Emma Rothschild, Harvard professor and author of The Inner Life of Empires: An Eighteenth-Century History, shared a story about a small French provincial town where a prenuptial agreement anchored in the 1760s was discovered in an archive toting eighty-three signatories, an unusually high number. Out of that curiosity, Rothschild was able to identify eighty of the eighty-three people while answering the question: why did this prenuptial contain so many? She realized that in the process of identifying who these people were, other documents provided all sorts of economic data. Rothschild had here answer to a very big question: “what was life like for the lower and middle ranks in eighteenth-century France?” Additionally, she had the birth and death records of the signatories’ children, and their children’s children. Armed with such information we can now trace one village’s voyage into, through, and post-French Revolution. Because of the history of this one document, we can now begin to attack and answer a question that has eluded historians of France for decades.

Benjamin Kaplan of University College London gave a brief of how his microhistorical methodologies led him to write Cunegonde’s Kidnapping: A Story of Religious Conflict in the Age of Enlightenment (2014). By focusing on the ever-shifting borders between the Netherlands, Germany, and Belgium, Kaplan demonstrated how an interfaith marriage exploded into violent attacks within the region over multiple years. Kaplan also challenged us to search out “borderlands” that are not only geographic, but economic and religious as well. He concluded that in the complicated quilt-work of ever-shifting geographic borders, “deregulation” reared its head and caused massive disruptions. If for example, religions relaxed their rules invariably what follows are parishioners and lay folk that begin to splinter away from one another.
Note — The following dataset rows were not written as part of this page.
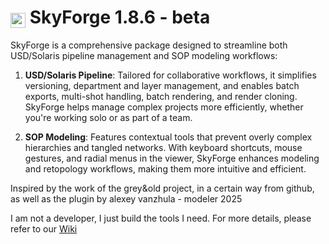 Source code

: # <img src="https://github.com/user-attachments/assets/be53ddcd-9f15-48eb-8720-6bdec79d7f2a" alt="SkyForge_48" width="24" style="vertical-align: bottom;"/> SkyForge 1.8.6 - beta

SkyForge is a comprehensive package designed to streamline both USD/Solaris pipeline management and SOP modeling workflows:

1. **USD/Solaris Pipeline**: Tailored for collaborative workflows, it simplifies versioning, department and layer management, and enables batch exports, multi-shot handling, batch rendering, and render cloning. SkyForge helps manage complex projects more efficiently, whether you're working solo or as part of a team.

2. **SOP Modeling**: Features contextual tools that prevent overly complex hierarchies and tangled networks. With keyboard shortcuts, mouse gestures, and radial menus in the viewer, SkyForge enhances modeling and retopology workflows, making them more intuitive and efficient.

Inspired by the work of the grey&old project, in a certain way from github, as well as the plugin by alexey vanzhula - modeler 2025

I am not a developer, I just build the tools I need.
For more details, please refer to our  [Wiki](https://github.com/kirksland/skyForge/wiki)
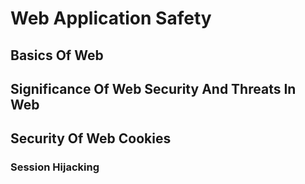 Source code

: # Web Application Safety

## Basics Of Web

## Significance Of Web Security And Threats In Web

## Security Of Web Cookies 

### Session Hijacking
Perhaps the capstone of the event was how Ulinka Rublack’s microhistory became an opera. A Cambridge historian, Rublack’s archival research into famed scientist Johann Kepler revealed that his mother was accused and placed under arrest for being a witch. Rublack attached her discoveries to the larger thread of witchcraft hysteria that swept through middle Europe in the early seventeenth century. The resulting work, The Astronomer and the Witch: Johannes Kepler’s Fight for his Mother (2015), happily forced an interdisciplinary project between the history and music department at the university. The power of microhistory made art!

Terrific workshop which informed me I’m heading down the right path!